Bruce, you are getting tripped up by the difference between clockface time, and the elapsed time since 1970. Here's the deal:
As you already know, the "real actual" UTC time line includes leap seconds that are inserted at somewhat unpredictable intervals. So in the "real actual" UTC time line, if you count the number of seconds since 1970, you get something that's 27s longer than what you might have expected.
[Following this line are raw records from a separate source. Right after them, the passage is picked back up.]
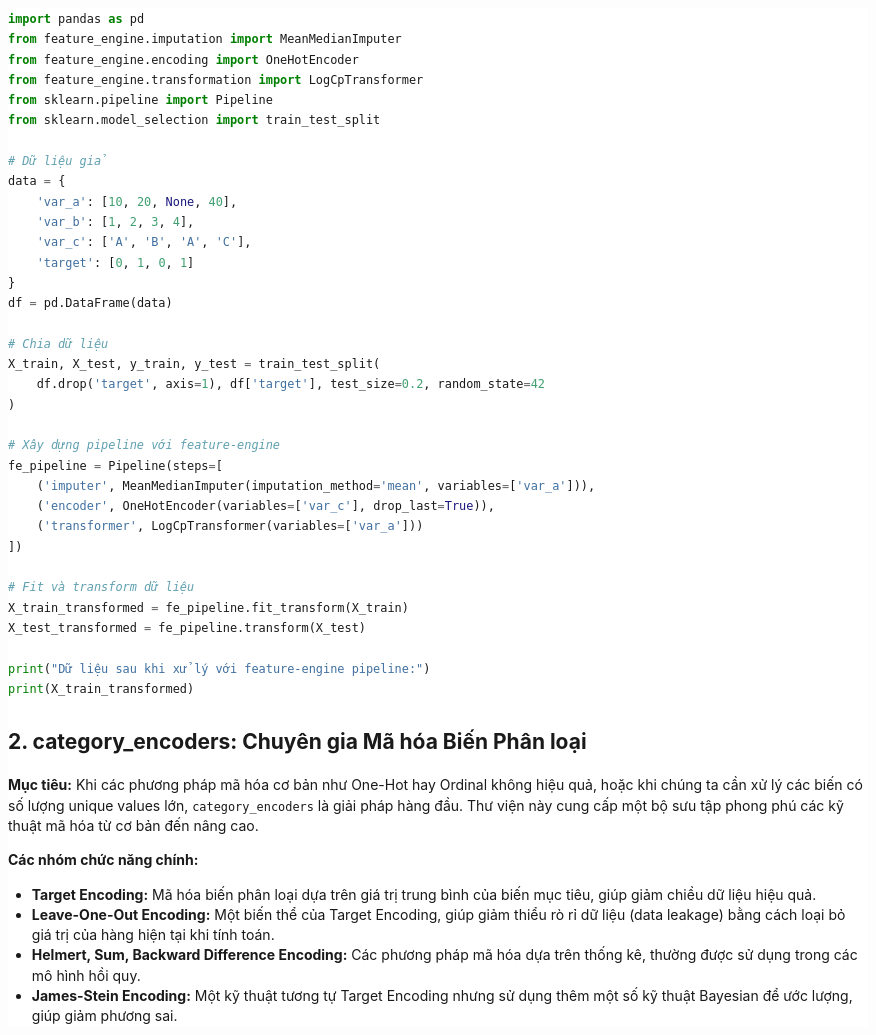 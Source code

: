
 ```python
import pandas as pd
from feature_engine.imputation import MeanMedianImputer
from feature_engine.encoding import OneHotEncoder
from feature_engine.transformation import LogCpTransformer
from sklearn.pipeline import Pipeline
from sklearn.model_selection import train_test_split

# Dữ liệu giả
data = {
    'var_a': [10, 20, None, 40],
    'var_b': [1, 2, 3, 4],
    'var_c': ['A', 'B', 'A', 'C'],
    'target': [0, 1, 0, 1]
}
df = pd.DataFrame(data)

# Chia dữ liệu
X_train, X_test, y_train, y_test = train_test_split(
    df.drop('target', axis=1), df['target'], test_size=0.2, random_state=42
)

# Xây dựng pipeline với feature-engine
fe_pipeline = Pipeline(steps=[
    ('imputer', MeanMedianImputer(imputation_method='mean', variables=['var_a'])),
    ('encoder', OneHotEncoder(variables=['var_c'], drop_last=True)),
    ('transformer', LogCpTransformer(variables=['var_a']))
])

# Fit và transform dữ liệu
X_train_transformed = fe_pipeline.fit_transform(X_train)
X_test_transformed = fe_pipeline.transform(X_test)

print("Dữ liệu sau khi xử lý với feature-engine pipeline:")
print(X_train_transformed)
```

## 2. category_encoders: Chuyên gia Mã hóa Biến Phân loại

**Mục tiêu:** Khi các phương pháp mã hóa cơ bản như One-Hot hay Ordinal không hiệu quả, hoặc khi chúng ta cần xử lý các biến có số lượng unique values lớn, `category_encoders` là giải pháp hàng đầu. Thư viện này cung cấp một bộ sưu tập phong phú các kỹ thuật mã hóa từ cơ bản đến nâng cao.

**Các nhóm chức năng chính:**

- **Target Encoding:** Mã hóa biến phân loại dựa trên giá trị trung bình của biến mục tiêu, giúp giảm chiều dữ liệu hiệu quả.
- **Leave-One-Out Encoding:** Một biến thể của Target Encoding, giúp giảm thiểu rò rỉ dữ liệu (data leakage) bằng cách loại bỏ giá trị của hàng hiện tại khi tính toán.
- **Helmert, Sum, Backward Difference Encoding:** Các phương pháp mã hóa dựa trên thống kê, thường được sử dụng trong các mô hình hồi quy.
- **James-Stein Encoding:** Một kỹ thuật tương tự Target Encoding nhưng sử dụng thêm một số kỹ thuật Bayesian để ước lượng, giúp giảm phương sai.
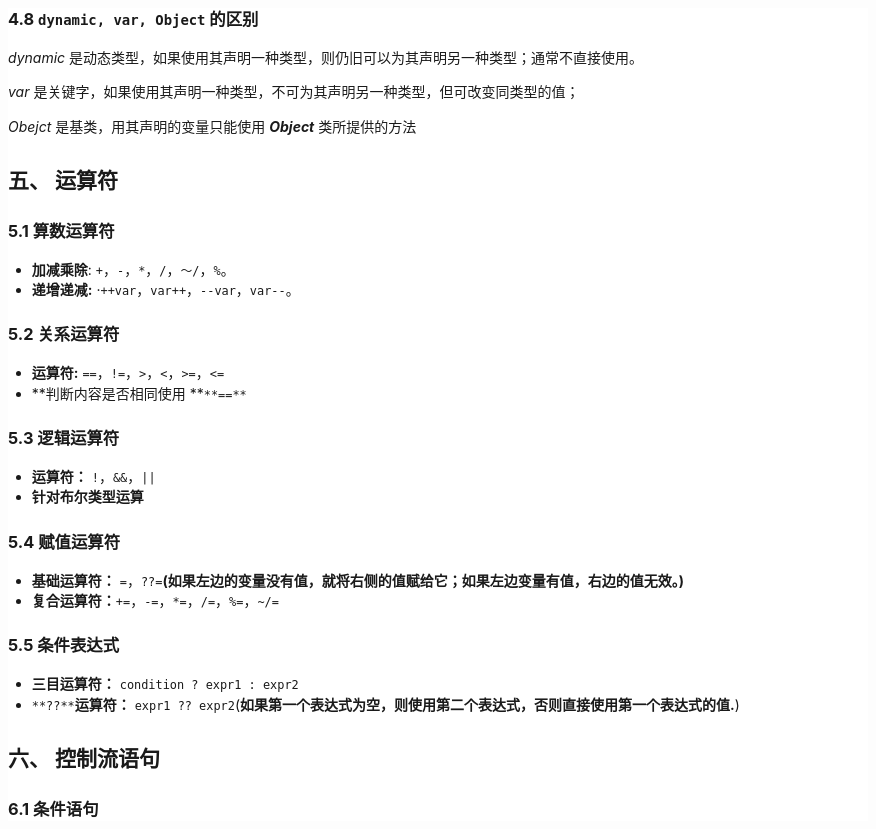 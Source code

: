 <a name="8e7deab9"></a>

### 4.8 `dynamic, var, Object` 的区别

*dynamic* 是动态类型，如果使用其声明一种类型，则仍旧可以为其声明另一种类型；通常不直接使用。

*var* 是关键字，如果使用其声明一种类型，不可为其声明另一种类型，但可改变同类型的值；

*Obejct* 是基类，用其声明的变量只能使用 ***Object*** 类所提供的方法

<a name="b47821f1"></a>

## 五、 运算符

<a name="014f3b72"></a>

### 5.1 算数运算符

- **加减乘除**: `+`，`-`，`*`，`/`，`～/`，`%`。
- **递增递减:** ·`++var`，`var++`，`--var`，`var--`。

<a name="7f1403d6"></a>

### 5.2 关系运算符

- **运算符:** `==`，`!=`，`>`，`<`，`>=`，`<=`
- **判断内容是否相同使用 **`**==**`

<a name="10766857"></a>

### 5.3 逻辑运算符

- **运算符：** `!`，`&&`，`||`
- **针对布尔类型运算**

<a name="34b8e337"></a>

### 5.4 赋值运算符

- **基础运算符：** `=`，`??=`**(如果左边的变量没有值，就将右侧的值赋给它；如果左边变量有值，右边的值无效。)**
- **复合运算符：**`+=`，`-=`，`*=`，`/=`，`%=`，`~/=`

<a name="b18b30d3"></a>

### 5.5 条件表达式

- **三目运算符：** `condition ? expr1 : expr2`
- `**??**`**运算符：** `expr1 ?? expr2`(**如果第一个表达式为空，则使用第二个表达式，否则直接使用第一个表达式的值.**)

<a name="bd3fc3e3"></a>

## 六、 控制流语句

<a name="22af5e7e"></a>

### 6.1 条件语句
In MATLAB, you can demonstrate that using datetime, and MATLAB calls that timeline 'UTCLeapSeconds':
>> t = datetime(2020,11,18,'TimeZone','UTCLeapSeconds')
t =
datetime
2020-11-18T00:00:00.000Z
>> t - datetime(1970,1,1,'TimeZone','UTCLeapSeconds')
ans =
duration
446016:00:27
But here's the thing: almost noone wants to hear that "truth". So the POSIX time line, and datetime's default "unzoned" behavior, and datetime's behavior for 'UTC' tell a white lie
>> t = datetime(2020,11,18,'TimeZone','UTC','Format','dd-MMM-uuuu HH:mm:ss.SSS')
t =
datetime
18-Nov-2020 00:00:00.000
>> t - datetime(1970,1,1,'TimeZone','UTC')
ans =
duration
446016:00:00
because most people don't want their calculations involving elapsed times to "randomly" be off by several seconds. I can't tell which group of people you are in, but if all you are ultimately doing is converting to a text clockface timestamp, it won't matter unless one of your timestamps falls on a leapsecond. Generally speaking, people who need to care about leaps seconds are often doing things with satellites or similar, and they can opt in.
More details:
When you say, "converting posix time to datetime format using the datetime command with arguement pair 'TimeZone', 'UTCleapseconds' does not add missing leap seconds to the result", that's not actually true. You have to consider that POSIX times are not on the "leap seconds" time line, so converting to the latter has to account for the leap seconds. For a POSIX time around now, that means adding in 27s, but what's tripping you up is that it does not change the clockface time. In other words, the POSIX time for midnight 18-Nov-2020 may claim to be 1605657600s since 1970, but midnight 18-Nov-2020 in the "real actual" UTC timeline that 'UTCLeapSeconds' represents is 1605657627s since 1970. These two things
>> t1 = datetime(2020,11,18,'TimeZone','UTCLeapSeconds')
t1 =
datetime
2020-11-18T00:00:00.000Z
>> t1 = datetime(2020,11,18,'TimeZone','UTC','Format','dd-MMM-uuuu HH:mm:ss.SSS')
t1 =
datetime
18-Nov-2020 00:00:00.000
look the same, and refer to the same instant in time, but calculating elapsed times with them is not the same.
In short: converting POSIX to/from (MATLAB's) 'UTC' is straight-forward because they both tell the same white lie. Converting to/from 'UTCLeapSeconds' needs, internally, to add in leap seconds in one direction, and remove them in the other. And of course, what is the POSIX time for 31-Dec-2016 23:59:60Z? Uhhhh ... it doesn't exist. It's an ill-defined question. So datetime maps that back to 31-Dec-2016 23:59:59Z.